» TASK PROMPT: Within the records below, repeat each line exactly but keep every picture out of the copy.

(Extracted records)
━━━━━━━━━━━━━━━━━━━━━━━━━━━━━━

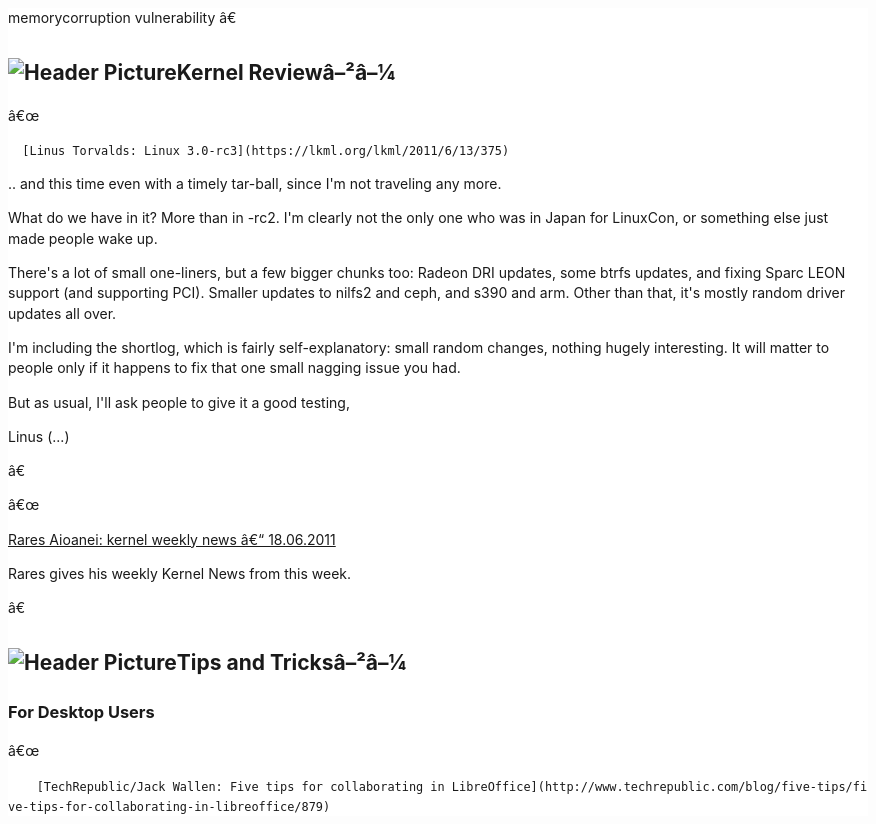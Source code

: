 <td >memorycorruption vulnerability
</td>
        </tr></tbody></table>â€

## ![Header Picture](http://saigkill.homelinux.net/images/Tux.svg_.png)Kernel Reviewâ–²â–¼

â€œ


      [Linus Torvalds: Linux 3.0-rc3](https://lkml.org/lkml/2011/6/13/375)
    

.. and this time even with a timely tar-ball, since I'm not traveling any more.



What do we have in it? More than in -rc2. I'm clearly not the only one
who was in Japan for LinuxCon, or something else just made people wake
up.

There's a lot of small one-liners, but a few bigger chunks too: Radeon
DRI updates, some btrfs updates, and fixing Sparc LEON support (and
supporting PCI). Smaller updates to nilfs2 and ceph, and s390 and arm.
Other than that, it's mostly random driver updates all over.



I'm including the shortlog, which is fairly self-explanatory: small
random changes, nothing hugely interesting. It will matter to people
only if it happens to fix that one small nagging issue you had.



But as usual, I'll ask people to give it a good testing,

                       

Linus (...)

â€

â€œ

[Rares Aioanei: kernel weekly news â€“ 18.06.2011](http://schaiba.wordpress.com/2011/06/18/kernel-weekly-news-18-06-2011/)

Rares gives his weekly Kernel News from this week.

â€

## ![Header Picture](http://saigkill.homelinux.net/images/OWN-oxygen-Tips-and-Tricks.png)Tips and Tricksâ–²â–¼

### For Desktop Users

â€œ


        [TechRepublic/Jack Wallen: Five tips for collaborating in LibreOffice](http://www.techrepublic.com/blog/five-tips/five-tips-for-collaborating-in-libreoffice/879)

━━━━━━━━━━━━━━━━━━━━━━━━━━━━━━

» THE COMPLETED TASK:
Source code

: <td >memorycorruption vulnerability
</td>
        </tr></tbody></table>â€

## ![Header Picture](http://saigkill.homelinux.net/images/Tux.svg_.png)Kernel Reviewâ–²â–¼

â€œ


      [Linus Torvalds: Linux 3.0-rc3](https://lkml.org/lkml/2011/6/13/375)
    

.. and this time even with a timely tar-ball, since I'm not traveling any more.



What do we have in it? More than in -rc2. I'm clearly not the only one
who was in Japan for LinuxCon, or something else just made people wake
up.

There's a lot of small one-liners, but a few bigger chunks too: Radeon
DRI updates, some btrfs updates, and fixing Sparc LEON support (and
supporting PCI). Smaller updates to nilfs2 and ceph, and s390 and arm.
Other than that, it's mostly random driver updates all over.



I'm including the shortlog, which is fairly self-explanatory: small
random changes, nothing hugely interesting. It will matter to people
only if it happens to fix that one small nagging issue you had.



But as usual, I'll ask people to give it a good testing,

                       

Linus (...)

â€

â€œ

[Rares Aioanei: kernel weekly news â€“ 18.06.2011](http://schaiba.wordpress.com/2011/06/18/kernel-weekly-news-18-06-2011/)

Rares gives his weekly Kernel News from this week.

â€

## ![Header Picture](http://saigkill.homelinux.net/images/OWN-oxygen-Tips-and-Tricks.png)Tips and Tricksâ–²â–¼

### For Desktop Users

â€œ


        [TechRepublic/Jack Wallen: Five tips for collaborating in LibreOffice](http://www.techrepublic.com/blog/five-tips/five-tips-for-collaborating-in-libreoffice/879)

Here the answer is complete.